Church Decline is Caused by Lack of Revival

More specifically while revivals occurred the conversion rate was high and the church grew rapidly. When revivals ended the conversion rate fell and the church subsequently declined. This can be demonstrated using known and estimated data.

Known Data

In order to investigate the effect of the revivals on church growth up to 1862, the proportion of the church with respect to the Welsh population is analysed using known data [4,6]. If it assumed that the birth rate of the church is similar to society, and there are no documented reasons to believe otherwise, then any increase in the proportion of the church in society must mean there are conversions from outside the church. This will be true even if they have 100% child retention and no reversion [7]. Thus it will be possible to tell if revival correlates with conversion.

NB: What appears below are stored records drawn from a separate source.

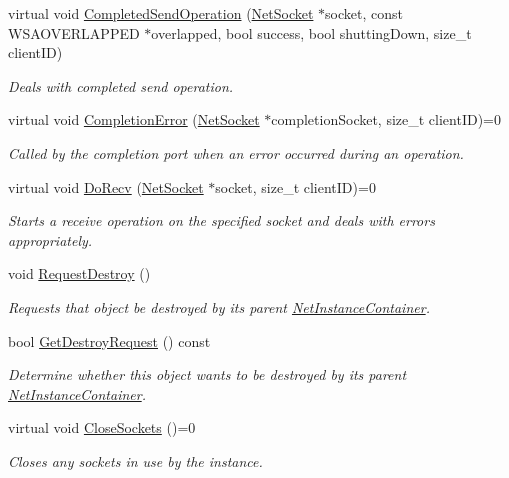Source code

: \begin{DoxyCompactItemize}
virtual void \hyperlink{class_net_instance_a260aef8bfd339567619b78bc2ffc1d80}{CompletedSendOperation} (\hyperlink{class_net_socket}{NetSocket} $\ast$socket, const WSAOVERLAPPED $\ast$overlapped, bool success, bool shuttingDown, size\_\-t clientID)
\begin{DoxyCompactList}\small\item\em Deals with completed send operation. \item\end{DoxyCompactList}\item 
virtual void \hyperlink{class_net_instance_a6f1377ef6caee467d27288cf53619b37}{CompletionError} (\hyperlink{class_net_socket}{NetSocket} $\ast$completionSocket, size\_\-t clientID)=0
\begin{DoxyCompactList}\small\item\em Called by the completion port when an error occurred during an operation. \item\end{DoxyCompactList}\item 
virtual void \hyperlink{class_net_instance_a3c3e7a1dfd8e6c54c25f2a61aa86f183}{DoRecv} (\hyperlink{class_net_socket}{NetSocket} $\ast$socket, size\_\-t clientID)=0
\begin{DoxyCompactList}\small\item\em Starts a receive operation on the specified socket and deals with errors appropriately. \item\end{DoxyCompactList}\item 
void \hyperlink{class_net_instance_a68147db634644849af174937e6706ded}{RequestDestroy} ()
\begin{DoxyCompactList}\small\item\em Requests that object be destroyed by its parent \hyperlink{class_net_instance_container}{NetInstanceContainer}. \item\end{DoxyCompactList}\item 
bool \hyperlink{class_net_instance_ada1fec02cb2835fd600bc3c454b42606}{GetDestroyRequest} () const 
\begin{DoxyCompactList}\small\item\em Determine whether this object wants to be destroyed by its parent \hyperlink{class_net_instance_container}{NetInstanceContainer}. \item\end{DoxyCompactList}\item 
\hypertarget{class_net_instance_ac66260d17fe4b07c2f01aefee8a2b480}{
virtual void \hyperlink{class_net_instance_ac66260d17fe4b07c2f01aefee8a2b480}{CloseSockets} ()=0}
\label{class_net_instance_ac66260d17fe4b07c2f01aefee8a2b480}

\begin{DoxyCompactList}\small\item\em Closes any sockets in use by the instance. \item\end{DoxyCompactList}\end{DoxyCompactItemize}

Figure 3 shows the proportional membership of the Welsh Presbyterians from 1860. It peaks in 1875 at 18.29% of Welsh society, after which the church is no longer keeping pace with the rapid population growth [8]. Population growth is smooth between 1850 to 1900, thus it cannot be the source of the change in proportion, which is sharp in the 1870s, figure 3, as reflected in the raw membership (figure 5 see later).  Thus the conversion rate appeared to fall significantly in the 1870s.

Figure 3

What are the alternatives? The sharp change could be due to a dramatic change in child retention. However it does not change much during 1895 – 1968 and then it is quite smooth [1]. So this is rejected

Likewise the change could be an increase in reversion. But with reversion at only just over 1% in 1896 there is not enough leverage for such a dramatic change. It would need a church where no-one was leaving 1800-1870, which is very unlikely.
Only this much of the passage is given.